I looked at him, narrowing my eyes in suspicion. I wasn’t quite sure where this plan had come from. The day had passed in a bit of a blur and now I was being swept into some crazy drunk Louis idea that may or may not have a reason behind it.

“Come on.” Louis held out a hand. “Let me take you to France, ma cherie.”

I glared at his outstretched hand.

“I’ll even buy you dinner in Paris before we come back,” Louis added.

I took his hand and let him pull me to my feet.

Forty five minutes later, we were standing outside an unfamiliar black door in a familiar French town. I was wearing a cream lace dress, hastily borrowed from a drowsy Lucy Weasley, and kept self-consciously picking at the sleeve. Louis reached out and took my hand, stopping me fiddling.

“Calm down, Cass. It’s going to be fine.”

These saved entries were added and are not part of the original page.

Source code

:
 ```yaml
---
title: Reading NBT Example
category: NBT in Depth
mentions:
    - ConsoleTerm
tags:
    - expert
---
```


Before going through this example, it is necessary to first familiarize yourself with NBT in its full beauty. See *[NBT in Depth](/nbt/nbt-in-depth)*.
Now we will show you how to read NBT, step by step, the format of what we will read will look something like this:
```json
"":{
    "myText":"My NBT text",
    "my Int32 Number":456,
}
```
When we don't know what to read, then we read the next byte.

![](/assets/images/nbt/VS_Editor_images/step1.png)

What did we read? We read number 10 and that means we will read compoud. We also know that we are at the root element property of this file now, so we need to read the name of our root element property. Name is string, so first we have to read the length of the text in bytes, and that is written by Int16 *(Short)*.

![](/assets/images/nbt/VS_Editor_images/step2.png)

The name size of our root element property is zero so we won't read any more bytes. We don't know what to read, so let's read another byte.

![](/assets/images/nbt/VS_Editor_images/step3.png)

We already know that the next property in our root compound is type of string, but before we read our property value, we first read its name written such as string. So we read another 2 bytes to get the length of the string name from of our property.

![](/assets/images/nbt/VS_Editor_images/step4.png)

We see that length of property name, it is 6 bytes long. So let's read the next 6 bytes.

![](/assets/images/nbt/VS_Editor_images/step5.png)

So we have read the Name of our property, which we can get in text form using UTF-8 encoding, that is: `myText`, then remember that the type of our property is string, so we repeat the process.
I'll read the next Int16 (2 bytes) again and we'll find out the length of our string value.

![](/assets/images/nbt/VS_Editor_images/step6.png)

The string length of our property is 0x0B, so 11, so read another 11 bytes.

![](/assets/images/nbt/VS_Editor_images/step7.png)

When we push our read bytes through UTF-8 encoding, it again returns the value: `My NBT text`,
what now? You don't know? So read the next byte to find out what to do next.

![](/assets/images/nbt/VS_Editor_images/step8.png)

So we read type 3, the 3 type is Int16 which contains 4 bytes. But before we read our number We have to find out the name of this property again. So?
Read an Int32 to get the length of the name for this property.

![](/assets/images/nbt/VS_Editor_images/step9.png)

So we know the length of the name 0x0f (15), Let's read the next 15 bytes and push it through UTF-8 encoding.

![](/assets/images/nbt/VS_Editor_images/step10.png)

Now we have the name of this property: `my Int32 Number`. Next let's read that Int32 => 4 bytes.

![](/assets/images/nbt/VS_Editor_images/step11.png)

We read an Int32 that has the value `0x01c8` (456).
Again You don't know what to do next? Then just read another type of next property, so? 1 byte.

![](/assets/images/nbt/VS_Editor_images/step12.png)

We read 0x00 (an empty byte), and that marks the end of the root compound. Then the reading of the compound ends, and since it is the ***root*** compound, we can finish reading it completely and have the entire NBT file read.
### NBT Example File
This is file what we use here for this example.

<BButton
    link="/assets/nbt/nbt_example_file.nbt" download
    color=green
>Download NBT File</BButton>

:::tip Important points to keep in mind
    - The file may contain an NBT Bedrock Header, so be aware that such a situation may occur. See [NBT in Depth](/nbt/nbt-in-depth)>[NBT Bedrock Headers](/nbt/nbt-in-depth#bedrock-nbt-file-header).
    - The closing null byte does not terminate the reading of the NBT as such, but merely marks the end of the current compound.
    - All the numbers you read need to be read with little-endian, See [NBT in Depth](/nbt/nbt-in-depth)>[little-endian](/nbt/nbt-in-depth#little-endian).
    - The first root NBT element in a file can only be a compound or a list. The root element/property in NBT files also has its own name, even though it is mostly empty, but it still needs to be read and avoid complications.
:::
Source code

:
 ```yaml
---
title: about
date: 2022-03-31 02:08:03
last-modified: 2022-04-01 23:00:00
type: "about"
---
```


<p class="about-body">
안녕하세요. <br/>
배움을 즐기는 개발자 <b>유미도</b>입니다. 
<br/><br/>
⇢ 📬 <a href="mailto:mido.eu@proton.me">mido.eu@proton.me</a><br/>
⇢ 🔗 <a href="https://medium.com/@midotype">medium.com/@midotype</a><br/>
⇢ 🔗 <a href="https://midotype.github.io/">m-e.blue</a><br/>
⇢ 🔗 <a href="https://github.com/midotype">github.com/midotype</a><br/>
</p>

I stuck my tongue out at him. “I just want to remind you that this is your plan. And that however badly it goes you still promised to buy me dinner.”

He looked amused. “You know what, I think I quite like you.”


“I mean it. I know you’re the one who must not be named and you have no soul and eat baby kittens for breakfast and so on, but I’ve quite enjoyed today.”

“Me too, I guess,” I said reluctantly.

“Let’s be friends,” Louis beamed.

I stuck my tongue out again and let go of his hand.

I refused to knock at the door, so Louis rapped his knuckles against the wood, giving me an exasperated grimace when I took a step backwards and placing a gentle hand on my lower back to stop me from running away.

The door swung open and Arielle Delacour greeted us, beautiful face frozen in a look of stark surprise.

“Hello, cousin dearest,” Louis said, leaning against the doorframe. “We wondered if you might let us have a quick word with your husband.”